皮罗氏序列征(PRS)是以小颌畸形、舌后坠和气道梗阻为主要特征的疾病,约58% ~ 90%的患儿伴有特征性的U形不完全性腭裂,目前病因不明。PRS并不构成一个独立的综合征,而是单独发生或者是其他综合征的不同程度的表现和反映。小颌畸形、舌后坠导致的气道梗阻使患儿呼吸和进食困难,进而出现低氧血症、胃食道反流、重度营养不良,严重的会导致患儿体重逐渐下降、消瘦甚至死亡。PRS的评估和治疗需要多学科合作。在采取治疗措施前首先要评估患儿气道梗阻的类型和部位、喂养困难产生的原因等。治疗方案的制定主要围绕着解决患儿气道梗阻和喂养困难两个方面来进行。约70%的患者通过采取俯卧位即可解决气道梗阻的问题。同样,采取正确的喂养姿势也可以解决大部分的喂养问题。如果采用改变体位的方法不能够解决气道梗阻和喂养的问题,则需要分别放置鼻咽通气管和鼻胃管来改善呼吸和进食。经过非手术的气道管理不能缓解气道堵塞,则需要手术治疗。目前,手术治疗的方法主要有唇舌黏连、下颌骨牵引成骨、气管切开等。在手术治疗前多导睡眠检测和支气管纤维镜的检查必不可少,前者为患儿的睡眠呼吸状况提供客观的指标,后者可以明确患儿气道梗阻的位置,排除舌根水平以下的气道梗阻。

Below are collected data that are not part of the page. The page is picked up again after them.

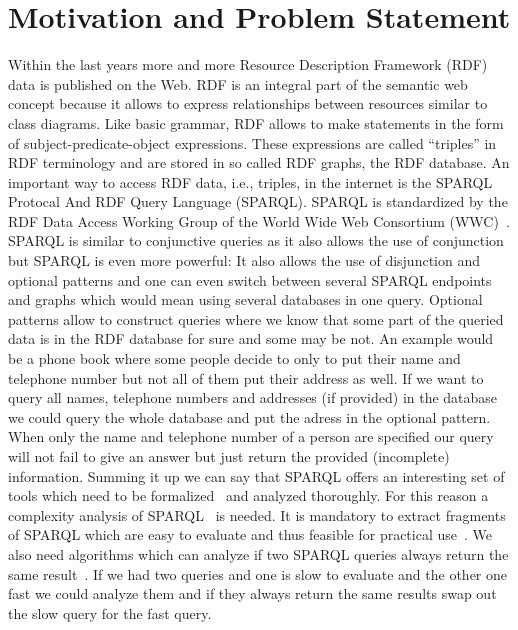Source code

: \section{Motivation and Problem Statement}
Within the last years more and more Resource Description Framework
(RDF)~\cite{rdf} data is
published on the Web. RDF is an integral part of the semantic web concept
because it allows to express relationships between resources similar to class
diagrams. Like basic grammar, RDF allows to make statements in the form of subject-predicate-object
expressions. These expressions are called ``triples'' in RDF terminology and are
stored in so called RDF graphs, the RDF database.
An important way to access RDF data, i.e., triples, in the internet is the SPARQL Protocal And
RDF Query Language (SPARQL). SPARQL is standardized by the RDF Data Access
Working Group of the World Wide Web Consortium (WWC)~\cite{w3standard}.
SPARQL is similar to conjunctive queries as it also allows the use of conjunction but SPARQL is even
more powerful: It also allows the use of disjunction and optional patterns and one
can even switch between several SPARQL endpoints and graphs which would mean using several
databases in one query. %
Optional patterns allow to construct queries where we know that some part of the
queried data is in the RDF database for sure and some may be not. 
An example would be a phone book where some people decide to
only to put their name and telephone number but not all of them put their
address as well. If we want to query all names, telephone numbers and
addresses (if provided) in the database we could query the whole database and put the adress in the
optional pattern. When only the name and telephone number of a person are
specified our query will not fail to give an answer but just return the provided (incomplete)
information. Summing it up we can say that SPARQL offers an interesting set of tools which need to be
formalized~\cite{perez2006semantics} and analyzed thoroughly. For this reason a complexity analysis of
SPARQL~\cite{perez2009semantics} is needed. It is mandatory to extract fragments of SPARQL which are easy to evaluate and thus feasible for practical use~\cite{perez2009semantics}. We also need algorithms which can
analyze if two SPARQL queries always return the same
result~\cite{pichler2014containment}.
If we had two queries and one is slow to evaluate and the other one fast we could
analyze them and if they always return the same results swap out the slow query
for the fast query.

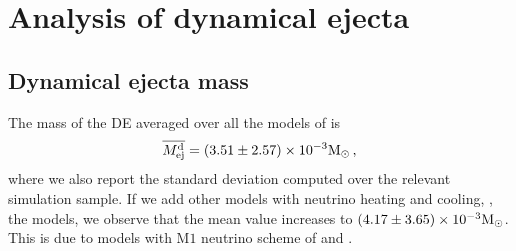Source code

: 
\section{Analysis of dynamical ejecta}
\label{sec:stat:ejecta}

%


\subsection{Dynamical ejecta mass}

The mass of the \ac{DE} averaged over all the models of \DSrefset{} is 
%
\begin{equation}
\label{eq:ejecta:dyn:avg:M}
\overline{M^{\text{d}}_{\text{ej}}} = (3.51 \pm 2.57)\times 10^{-3}{\text{M}_{\odot}}{}\, ,
\end{equation}
%
where we also report the standard deviation computed over the relevant simulation sample.
If we add other models with neutrino heating and cooling, \ie, the \DSheatcool{} models,
we observe that the mean value increases to $(4.17 \pm 3.65)\times 10^{-3}{\text{M}_{\odot}}{}$.
This is due to models with M$1$ neutrino scheme of \citet{Vincent:2019kor} and 
\citet{Sekiguchi:2016bjd}.

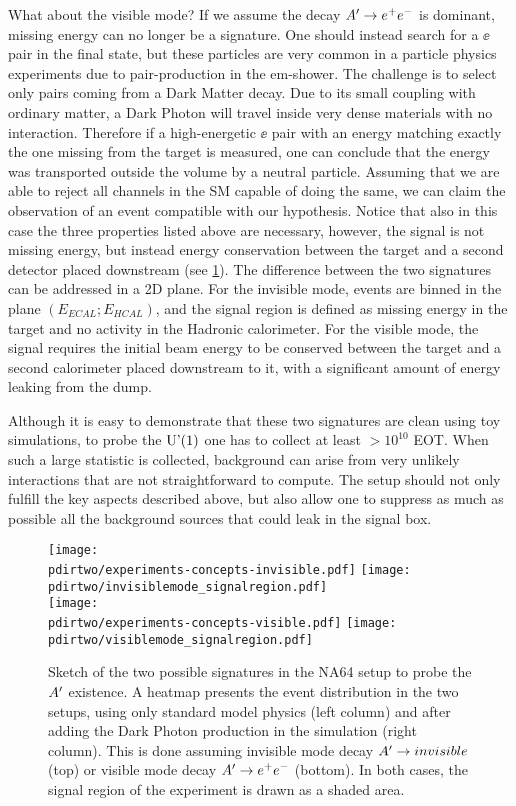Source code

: What about the visible mode? If we assume the decay $A' \to e^+e^-$ is dominant, missing energy can no longer be a signature. One should instead search for a $\ee$ pair in the final state, but these particles are very common in a particle physics experiments due to pair-production in the em-shower. The challenge is to select only pairs coming from a Dark Matter decay. Due to its small coupling with ordinary matter, a Dark Photon will travel inside very dense materials with no interaction. Therefore if a high-energetic $\ee$ pair with an energy matching exactly the one missing from the target is measured, one can conclude that the energy was transported outside the volume by a neutral particle. Assuming that we are able to reject all channels in the SM capable of doing the same, we can claim the observation of an event compatible with our hypothesis. Notice that also in this case the three properties listed above are necessary, however, the signal is not missing energy, but instead energy conservation between the target and a second detector placed downstream (see \ref{fig:two-signature}).
The difference between the two signatures can be addressed in a 2D plane. For the invisible mode, events are binned in the plane $(E_{ECAL};E_{HCAL})$, and the signal region is defined as missing energy in the target and no activity in the Hadronic calorimeter. For the visible mode, the signal requires the initial beam energy to be conserved between the target and a second calorimeter placed downstream to it, with a significant amount of energy leaking from the dump.

Although it is easy to demonstrate that these two signatures are clean using toy simulations, to probe the $\textrm{U'(1)}$ one has to collect at least $>10^{10}$ EOT. When such a large statistic is collected, background can arise from very unlikely interactions that are not straightforward to compute. The setup should not only fulfill the key aspects described above, but also allow one to suppress as much as possible all the background sources that could leak in the signal box.

\begin{figure}[bth!]
  \centering
  \texttt{[image: \\pdirtwo/experiments-concepts-invisible.pdf]}
  \texttt{[image: \\pdirtwo/invisiblemode\_signalregion.pdf]} \\
  \texttt{[image: \\pdirtwo/experiments-concepts-visible.pdf]}
  \texttt{[image: \\pdirtwo/visiblemode\_signalregion.pdf]}   
\caption[Sketch of experimental signatures for $\DM$]{Sketch of the two possible signatures in the NA64 setup to probe the $\DM$ existence. A heatmap presents the event distribution in the two setups, using only standard model physics (left column) and after adding the Dark Photon production in the simulation (right column). This is done assuming invisible mode decay $A'\to invisible$ (top) or visible mode decay $A' \to e^+e^-$ (bottom). In both cases, the signal region of the experiment is drawn as a shaded area.}
\label{fig:two-signature}
\end{figure}

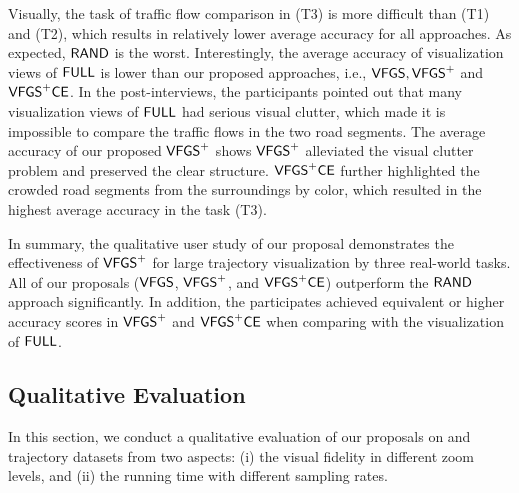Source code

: 

Visually, the task of traffic flow comparison in (T3) is more difficult than (T1) and (T2), which results in relatively lower average accuracy for all approaches.
As expected, $\mathsf{RAND}$ is the worst.
Interestingly, the average accuracy of visualization views of $\mathsf{FULL}$ is lower than our proposed approaches, i.e., $\mathsf{VFGS},\mathsf{VFGS}^{+}$ and $\mathsf{VFGS}^{+}\mathsf{CE}$.
In the post-interviews, the participants pointed out that many visualization views of $\mathsf{FULL}$ had serious visual clutter,
which made it is impossible to compare the traffic flows in the two road segments.
The average accuracy of our proposed $\mathsf{VFGS}^{+}$ shows $\mathsf{VFGS}^{+}$ alleviated the visual clutter problem and preserved the clear structure.
$\mathsf{VFGS}^{+}\mathsf{CE}$ further highlighted the crowded road segments from the surroundings by color, which {resulted in} the highest average accuracy in the task (T3).

In summary, the qualitative user study of our proposal demonstrates the effectiveness of $\mathsf{VFGS}^{+}$ for large trajectory visualization by three real-world tasks.
All of our proposals ($\mathsf{VFGS}$, $\mathsf{VFGS}^{+}$, and $\mathsf{VFGS}^{+}\mathsf{CE}$) outperform the $\mathsf{RAND}$ approach significantly.
In addition, the participates achieved equivalent or higher accuracy scores in $\mathsf{VFGS}^{+}$ and $\mathsf{VFGS}^{+}\mathsf{CE}$ when comparing with the visualization of $\mathsf{FULL}$.

\subsection{Qualitative Evaluation}\label{sec:quality}
In this section, we conduct a qualitative evaluation of our proposals on \pt{} and \sz{} trajectory datasets from two aspects: (i) the visual fidelity in different zoom levels,
and (ii) the running time with different sampling rates.

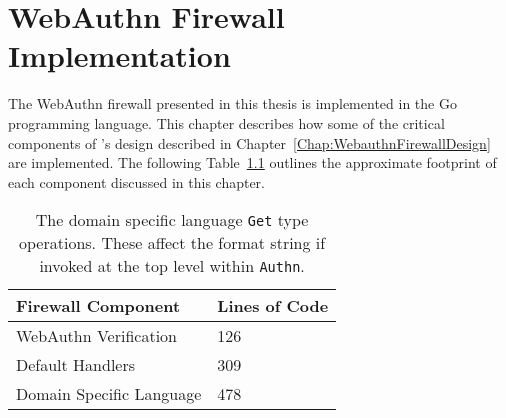 

\chapter{WebAuthn Firewall Implementation}\label{Chap:WebauthnFirewallImplementation}

The WebAuthn firewall presented in this thesis is implemented in the Go programming language. This chapter describes how some of the critical components of \sys{}'s design described in Chapter~\ref{Chap:WebauthnFirewallDesign} are implemented. The following Table~\ref{Table:ImplementationFootprint} outlines the approximate footprint of each component discussed in this chapter.

\begin{table}[h]
\centering

\begin{tabular}{ m{5cm} m{3cm}  } 
 \hline
 Firewall Component & Lines of Code \\ 
 \hline \hline

 WebAuthn Verification & 126 \\ \hline

 Default Handlers & 309 \\ \hline

 Domain Specific Language & 478 \\ \hline

\end{tabular}
\caption{The domain specific language \lstinline{Get} type operations. These affect the format string if invoked at the top level within \lstinline|Authn|.}
\label{Table:ImplementationFootprint}
\end{table}


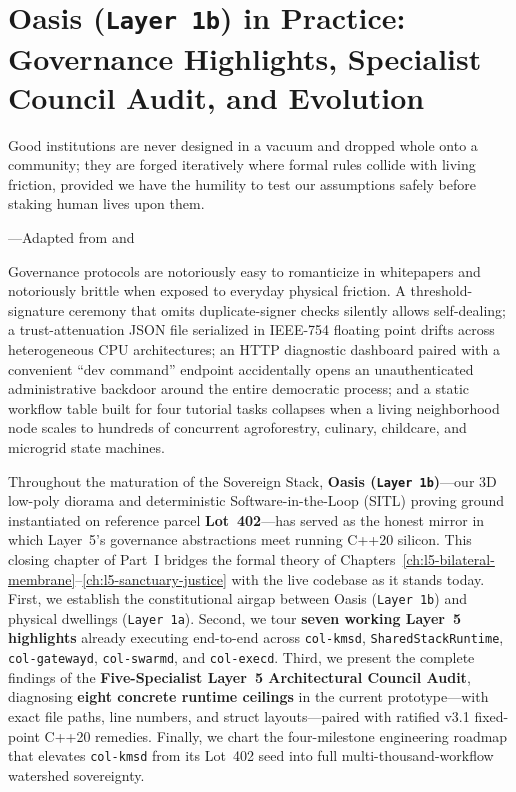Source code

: \chapter{Oasis (\texttt{Layer 1b}) in Practice: Governance Highlights, Specialist Council Audit, and Evolution}
\label{ch:l5-oasis-council}

\epigraph{Good institutions are never designed in a vacuum and dropped whole onto a community; they are forged iteratively where formal rules collide with living friction, provided we have the humility to test our assumptions safely before staking human lives upon them.}{---Adapted from \textcite{ostrom1990} and \textcite{grieves2014digital}}

Governance protocols are notoriously easy to romanticize in whitepapers and notoriously brittle
when exposed to everyday physical friction. A threshold-signature ceremony that omits
duplicate-signer checks silently allows self-dealing; a trust-attenuation JSON file serialized
in IEEE-754 floating point drifts across heterogeneous CPU architectures; an HTTP diagnostic
dashboard paired with a convenient ``dev command'' endpoint accidentally opens an
unauthenticated administrative backdoor around the entire democratic process; and a static
workflow table built for four tutorial tasks collapses when a living neighborhood node scales to
hundreds of concurrent agroforestry, culinary, childcare, and microgrid state machines.

Throughout the maturation of the Sovereign Stack, \textbf{Oasis (\texttt{Layer 1b})}---our
3D low-poly diorama and deterministic Software-in-the-Loop (SITL) proving ground instantiated on
reference parcel \textbf{Lot~402}---has served as the honest mirror in which Layer~5's
governance abstractions meet running C++20 silicon. This closing chapter of Part~I bridges the
formal theory of Chapters~\ref{ch:l5-bilateral-membrane}--\ref{ch:l5-sanctuary-justice} with
the live codebase as it stands today. First, we establish the constitutional airgap between
Oasis (\texttt{Layer 1b}) and physical dwellings (\texttt{Layer 1a}). Second, we tour
\textbf{seven working Layer~5 highlights} already executing end-to-end across
\texttt{col-kmsd}, \texttt{SharedStackRuntime}, \texttt{col-gatewayd}, \texttt{col-swarmd}, and
\texttt{col-execd}. Third, we present the complete findings of the \textbf{Five-Specialist
Layer~5 Architectural Council Audit}, diagnosing \textbf{eight concrete runtime ceilings} in
the current prototype---with exact file paths, line numbers, and struct layouts---paired with
ratified v3.1 fixed-point C++20 remedies. Finally, we chart the four-milestone engineering
roadmap that elevates \texttt{col-kmsd} from its Lot~402 seed into full multi-thousand-workflow
watershed sovereignty.

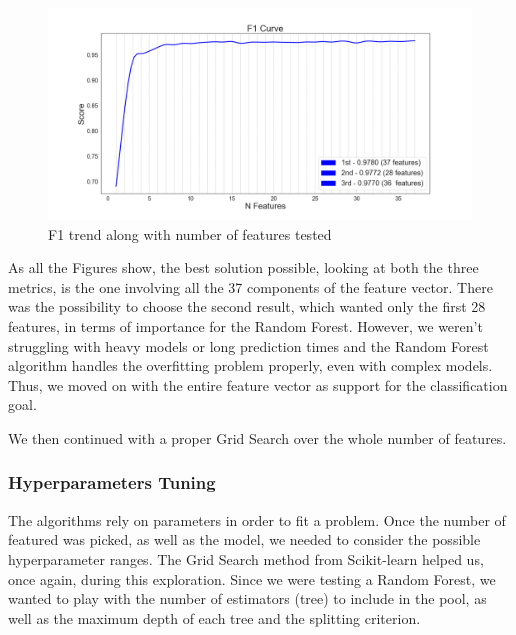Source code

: \begin{figure}[htp!]
	\centering
	\includegraphics[width=\columnwidth]{chapter5/figure/f1_along_features.png}
	\caption{F1 trend along with number of features tested}
	\label{fig:feat_f1}
\end{figure}

As all the Figures show, the best solution possible, looking at both the three metrics, is the one involving all the 37 components of the feature vector.
There was the possibility to choose the second result, which wanted only the first 28 features, in terms of importance for the Random Forest. However, we weren't struggling with heavy models or long prediction times and the Random Forest algorithm handles the overfitting problem properly, even with complex models.
Thus, we moved on with the entire feature vector as support for the classification goal.

We then continued with a proper Grid Search over the whole number of features.
\subsubsection{Hyperparameters Tuning}
The algorithms rely on parameters in order to fit a problem.
Once the number of featured was picked, as well as the model, we needed to consider the possible hyperparameter ranges. 
The Grid Search method from Scikit-learn helped us, once again, during this exploration.
Since we were testing a Random Forest, we wanted to play with the number of estimators (tree) to include in the pool, as well as the maximum depth of each tree and the splitting criterion.


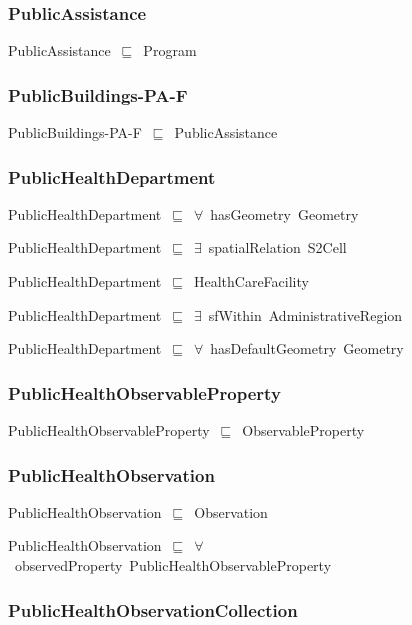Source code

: \documentclass{article}
\begin{document}
\subsubsection*{PublicAssistance}

PublicAssistance~\ensuremath{\sqsubseteq}~Program~

\subsubsection*{PublicBuildings-PA-F}

PublicBuildings-PA-F~\ensuremath{\sqsubseteq}~PublicAssistance~

\subsubsection*{PublicHealthDepartment}

PublicHealthDepartment~\ensuremath{\sqsubseteq}~\ensuremath{\forall}~hasGeometry~Geometry~

PublicHealthDepartment~\ensuremath{\sqsubseteq}~\ensuremath{\exists}~spatialRelation~S2Cell~

PublicHealthDepartment~\ensuremath{\sqsubseteq}~HealthCareFacility~

PublicHealthDepartment~\ensuremath{\sqsubseteq}~\ensuremath{\exists}~sfWithin~AdministrativeRegion~

PublicHealthDepartment~\ensuremath{\sqsubseteq}~\ensuremath{\forall}~hasDefaultGeometry~Geometry~

\subsubsection*{PublicHealthObservableProperty}

PublicHealthObservableProperty~\ensuremath{\sqsubseteq}~ObservableProperty~

\subsubsection*{PublicHealthObservation}

PublicHealthObservation~\ensuremath{\sqsubseteq}~Observation~

PublicHealthObservation~\ensuremath{\sqsubseteq}~\ensuremath{\forall}~observedProperty~PublicHealthObservableProperty~

\subsubsection*{PublicHealthObservationCollection}
\end{document}
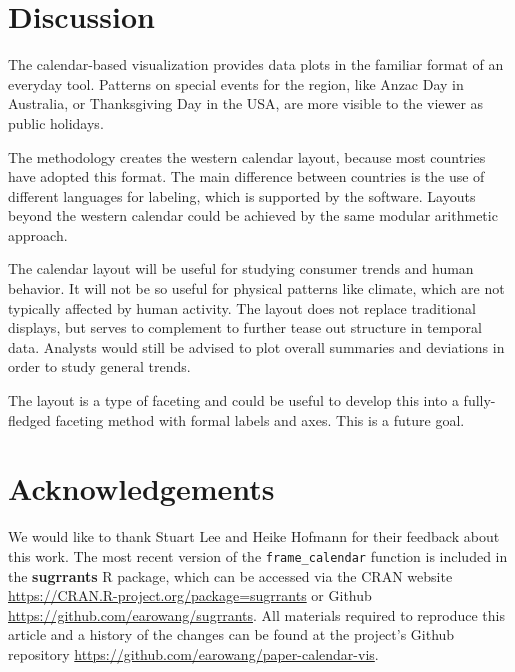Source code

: \documentclass[12pt]{article}
\begin{document}
\hypertarget{sec:discussion}{%
\section{Discussion}\label{sec:discussion}}

The calendar-based visualization provides data plots in the familiar format of an everyday tool. Patterns on special events for the region, like Anzac Day in Australia, or Thanksgiving Day in the USA, are more visible to the viewer as public holidays.

The methodology creates the western calendar layout, because most countries have adopted this format. The main difference between countries is the use of different languages for labeling, which is supported by the software. Layouts beyond the western calendar could be achieved by the same modular arithmetic approach.

The calendar layout will be useful for studying consumer trends and human behavior. It will not be so useful for physical patterns like climate, which are not typically affected by human activity. The layout does not replace traditional displays, but serves to complement to further tease out structure in temporal data. Analysts would still be advised to plot overall summaries and deviations in order to study general trends.

The layout is a type of faceting and could be useful to develop this into a fully-fledged faceting method with formal labels and axes. This is a future goal.

\hypertarget{acknowledgements}{%
\section*{Acknowledgements}\label{acknowledgements}}

We would like to thank Stuart Lee and Heike Hofmann for their feedback about this work. The most recent version of the \texttt{frame\_calendar} function is included in the \textbf{sugrrants} R package, which can be accessed via the CRAN website \url{https://CRAN.R-project.org/package=sugrrants} or Github \url{https://github.com/earowang/sugrrants}. All materials required to reproduce this article and a history of the changes can be found at the project's Github repository \url{https://github.com/earowang/paper-calendar-vis}.



\end{document}
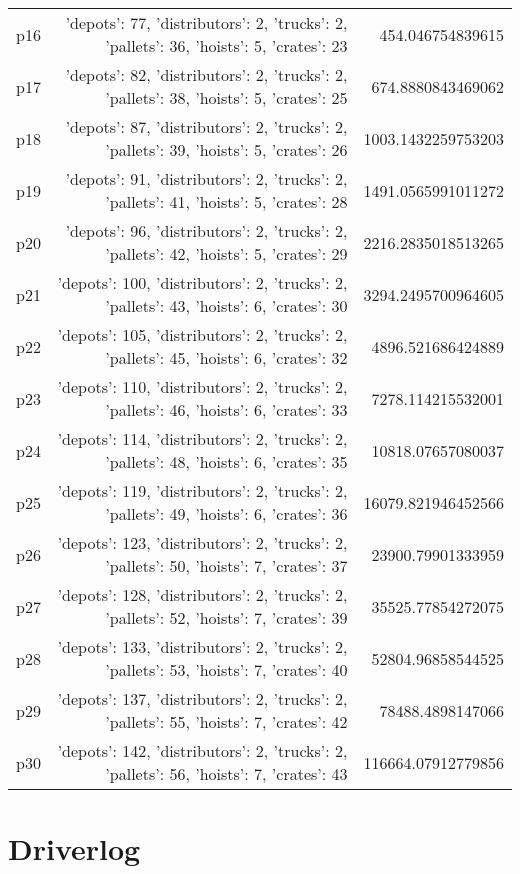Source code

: \documentclass{article}
\begin{document}
\begin{center}
\begin{tabular}{r|r|r}
  p16&{'depots': 77, 'distributors': 2, 'trucks': 2, 'pallets': 36, 'hoists': 5, 'crates': 23}&454.046754839615\\
  p17&{'depots': 82, 'distributors': 2, 'trucks': 2, 'pallets': 38, 'hoists': 5, 'crates': 25}&674.8880843469062\\
  p18&{'depots': 87, 'distributors': 2, 'trucks': 2, 'pallets': 39, 'hoists': 5, 'crates': 26}&1003.1432259753203\\
  p19&{'depots': 91, 'distributors': 2, 'trucks': 2, 'pallets': 41, 'hoists': 5, 'crates': 28}&1491.0565991011272\\
  p20&{'depots': 96, 'distributors': 2, 'trucks': 2, 'pallets': 42, 'hoists': 5, 'crates': 29}&2216.2835018513265\\
  p21&{'depots': 100, 'distributors': 2, 'trucks': 2, 'pallets': 43, 'hoists': 6, 'crates': 30}&3294.2495700964605\\
  p22&{'depots': 105, 'distributors': 2, 'trucks': 2, 'pallets': 45, 'hoists': 6, 'crates': 32}&4896.521686424889\\
  p23&{'depots': 110, 'distributors': 2, 'trucks': 2, 'pallets': 46, 'hoists': 6, 'crates': 33}&7278.114215532001\\
  p24&{'depots': 114, 'distributors': 2, 'trucks': 2, 'pallets': 48, 'hoists': 6, 'crates': 35}&10818.07657080037\\
  p25&{'depots': 119, 'distributors': 2, 'trucks': 2, 'pallets': 49, 'hoists': 6, 'crates': 36}&16079.821946452566\\
  p26&{'depots': 123, 'distributors': 2, 'trucks': 2, 'pallets': 50, 'hoists': 7, 'crates': 37}&23900.79901333959\\
  p27&{'depots': 128, 'distributors': 2, 'trucks': 2, 'pallets': 52, 'hoists': 7, 'crates': 39}&35525.77854272075\\
  p28&{'depots': 133, 'distributors': 2, 'trucks': 2, 'pallets': 53, 'hoists': 7, 'crates': 40}&52804.96858544525\\
  p29&{'depots': 137, 'distributors': 2, 'trucks': 2, 'pallets': 55, 'hoists': 7, 'crates': 42}&78488.4898147066\\
  p30&{'depots': 142, 'distributors': 2, 'trucks': 2, 'pallets': 56, 'hoists': 7, 'crates': 43}&116664.07912779856
                            \end{tabular}
                            \end{center}
                    
                            \newpage \section{Driverlog}
\end{document}
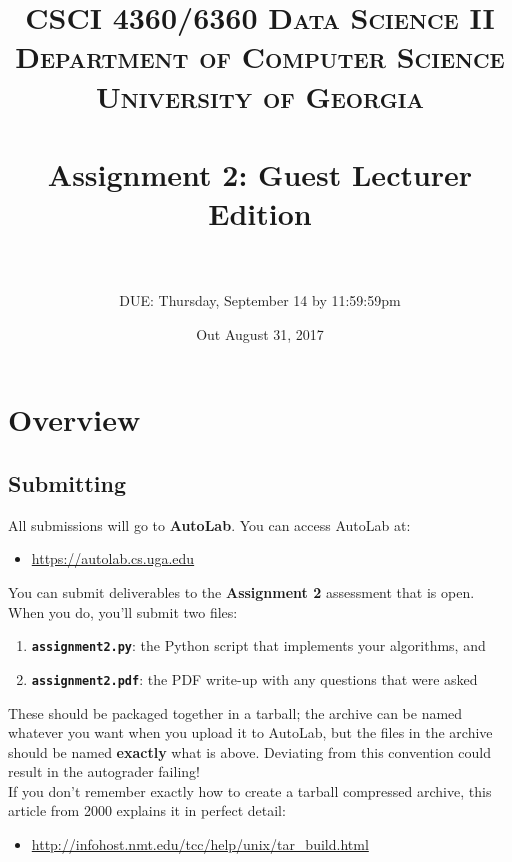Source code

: \documentclass[paper=a4, fontsize=11pt]{scrartcl} %
\title{	
\normalfont \normalsize 
\textsc{CSCI 4360/6360 Data Science II} \\
\textsc{Department of Computer Science} \\
\textsc{University of Georgia} \\ [15pt] %
\horrule{0.5pt} \\[0.3cm] %
\huge Assignment 2: Guest Lecturer Edition \\ %
\horrule{2pt} \\[0.4cm] %
}
\author{DUE: Thursday, September 14 by 11:59:59pm} %
\date{\normalsize Out August 31, 2017}
\numberwithin{figure}{section} %
\numberwithin{table}{section} %
\begin{document}
\maketitle %


\section*{Overview}

\subsection{Submitting}

All submissions will go to \textbf{AutoLab}. You can access AutoLab at:

\begin{itemize}
	\item \url{https://autolab.cs.uga.edu}
\end{itemize}
	
You can submit deliverables to the \textbf{Assignment 2} assessment that is open. When you do, you'll submit two files:

\begin{enumerate}
	\item \texttt{\textbf{assignment2.py}}: the Python script that implements your algorithms, and
	\item \texttt{\textbf{assignment2.pdf}}: the PDF write-up with any questions that were asked
\end{enumerate}

These should be packaged together in a tarball; the archive can be named whatever you want when you upload it to AutoLab, but the files in the archive should be named \textbf{exactly} what is above. Deviating from this convention could result in the autograder failing! \\

If you don't remember exactly how to create a tarball compressed archive, this article from 2000 explains it in perfect detail:

\begin{itemize}
	\item	\url{http://infohost.nmt.edu/tcc/help/unix/tar_build.html}
\end{itemize}
\end{document}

Pierre Robin sequence (PRS) is classically described as a triad of micrognathia, glossoptosis, and airway obstruction. About 58% ~ 90% infants of Pierre Robin sequence are associated with a wide U-shaped cleft palate. The pathogenesis of PRS is not clear. PRS is not a syndrome in itself, but rather a sequence of disorders which are related to several other craniofacial anomalies and may appear in conjunction with a syndromic diagnosis. The micrognathia leads to glossoptosis, which in turn results in airway obstruction and inability to feed, and then results in hyoxemia, gastroesophageal reflux and severe malnutrition. In the most severe case it may lead to weight loss and death. Infants with PRS should be evaluated by a multidisciplinary team to assess the anatomic findings, delineate the source of airway obstruction, and address airway and feeding issues. Treatment decisions should focus on the airway obstruction and feeding issues. Positioning will resolve the airway obstruction in 70% of cases. In the correct position, most children will also be able to feed normally. If the infant continues to show evidence of desaturation, then placement of a nasopharyngeal tube is indicated. A proportion of PRS infants do not respond to conservative measures and will require operative treatment. Tongue-lip adhesion and distraction osteogenesis of the mandible and tracheostomy are usually be used. Prior to considering any surgical procedure, the clinician should first rule out any sources of obstruction below the base of the tongue. A polysomnography also be necessary to monitor the sleep apnea.